Citation Numbers: 67 A.D.3d 429, 889 N.Y.S.2d 546
Filed Date: 11/5/2009
Status: Precedential
Modified Date: 11/1/2024
Order, Supreme Court, Bronx County (Alexander W Hunter, Jr., J.), entered October 21, 2008, which granted defendant’s motion in limine to preclude plaintiffs from asserting theories of liability not asserted in the notice of claim, and, upon said order of preclusion, dismissed the complaint on the basis that plaintiffs cannot meet the prima facie burden of showing prior written notice of the defect at issue, unanimously affirmed, without costs.
Elaintiff John Shufeldt was injured in a single-car accident in March 1982. Elaintiff served a notice of claim in April 1982 and alleged that he was injured when he drove his vehicle “over severely broken pavement . . . into a hole,” causing his car to go out of control. A hearing was conducted pursuant to General Municipal Law § 50-h in February 1983, where plaintiff testified that there had been construction in the vicinity of his accident, and that he had seen “repaired holes” “right at” the site of his accident. Plaintiff’s complaint asserted causes of action in negligence due to defendant’s keeping the roadway in a “state of disrepair.” Defendant answered and demanded a bill of particulars in June 1983, which plaintiff did not serve until November 1992. In the bill of particulars, plaintiff expanded upon allegations set forth in the complaint, reiterating that defendant had permitted the roadway to fall into a “state of disrepair.”
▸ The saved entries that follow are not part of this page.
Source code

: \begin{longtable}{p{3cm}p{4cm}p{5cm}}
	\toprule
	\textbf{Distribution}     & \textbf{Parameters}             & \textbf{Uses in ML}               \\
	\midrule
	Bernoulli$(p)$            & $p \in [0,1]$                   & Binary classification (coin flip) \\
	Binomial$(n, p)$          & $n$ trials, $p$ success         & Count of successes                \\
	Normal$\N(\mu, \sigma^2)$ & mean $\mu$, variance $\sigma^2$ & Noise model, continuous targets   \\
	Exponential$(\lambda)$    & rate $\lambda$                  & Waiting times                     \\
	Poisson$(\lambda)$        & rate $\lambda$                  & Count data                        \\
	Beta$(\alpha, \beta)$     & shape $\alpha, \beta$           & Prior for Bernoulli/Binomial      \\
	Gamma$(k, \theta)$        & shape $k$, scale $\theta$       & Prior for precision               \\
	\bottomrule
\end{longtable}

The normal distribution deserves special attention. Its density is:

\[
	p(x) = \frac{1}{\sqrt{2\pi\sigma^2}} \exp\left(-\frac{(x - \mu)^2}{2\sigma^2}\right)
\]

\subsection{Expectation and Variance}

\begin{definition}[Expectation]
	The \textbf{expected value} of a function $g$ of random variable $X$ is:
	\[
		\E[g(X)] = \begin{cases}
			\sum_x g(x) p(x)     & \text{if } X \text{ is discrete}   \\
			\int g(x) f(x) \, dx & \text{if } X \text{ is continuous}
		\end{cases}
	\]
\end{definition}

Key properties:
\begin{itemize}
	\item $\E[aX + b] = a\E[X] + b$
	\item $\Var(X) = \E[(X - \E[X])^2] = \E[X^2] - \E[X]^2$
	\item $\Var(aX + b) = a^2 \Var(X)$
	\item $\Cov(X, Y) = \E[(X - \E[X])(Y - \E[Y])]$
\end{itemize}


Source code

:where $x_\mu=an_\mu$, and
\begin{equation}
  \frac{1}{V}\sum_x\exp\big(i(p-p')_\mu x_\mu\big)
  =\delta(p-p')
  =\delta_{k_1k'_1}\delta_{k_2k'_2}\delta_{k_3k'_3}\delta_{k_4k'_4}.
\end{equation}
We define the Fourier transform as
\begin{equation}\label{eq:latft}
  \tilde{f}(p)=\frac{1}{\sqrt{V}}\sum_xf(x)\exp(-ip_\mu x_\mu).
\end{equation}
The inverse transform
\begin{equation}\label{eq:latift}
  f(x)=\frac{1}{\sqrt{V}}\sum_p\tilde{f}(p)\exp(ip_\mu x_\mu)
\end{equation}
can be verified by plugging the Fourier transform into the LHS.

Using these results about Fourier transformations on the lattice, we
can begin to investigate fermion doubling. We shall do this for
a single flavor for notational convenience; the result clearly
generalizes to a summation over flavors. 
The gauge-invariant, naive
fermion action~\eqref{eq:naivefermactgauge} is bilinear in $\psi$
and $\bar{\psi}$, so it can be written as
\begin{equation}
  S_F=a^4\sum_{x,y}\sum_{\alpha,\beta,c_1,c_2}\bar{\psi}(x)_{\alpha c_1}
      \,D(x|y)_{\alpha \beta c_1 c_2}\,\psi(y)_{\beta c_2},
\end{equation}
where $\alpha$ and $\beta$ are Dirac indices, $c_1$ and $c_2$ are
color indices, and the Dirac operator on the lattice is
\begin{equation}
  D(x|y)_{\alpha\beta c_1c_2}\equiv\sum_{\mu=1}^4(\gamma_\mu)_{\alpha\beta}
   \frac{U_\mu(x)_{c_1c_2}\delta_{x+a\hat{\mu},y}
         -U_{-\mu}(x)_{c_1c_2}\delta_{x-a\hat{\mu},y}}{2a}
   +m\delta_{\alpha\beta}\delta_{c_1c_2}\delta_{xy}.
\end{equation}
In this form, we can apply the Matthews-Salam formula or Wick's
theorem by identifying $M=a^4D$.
Supreme Court properly granted defendant’s motion in limine and dismissed the complaint. The notice of claim gives no indication that the defect in question was affirmatively created by defendant, rather than being a pothole resulting from neglect. Under the circumstances of this case, where 25 years had passed since commencement of the action, and plaintiff waited more than two decades before seeking construction-related records, it cannot be said that the court abused its discretion in declining to permit plaintiff to supplement the facially deficient notice of claim by reference to testimony elicited at the section 50-h hearing (see General Municipal Law § 50-e [6]; cf. D'Alessandro v New York City Tr. Auth., 83 NY2d 891, 893 [1994]). Concur—Mazzarelli, J.E, Andrias, Friedman, Nardelli and Moskowitz, JJ.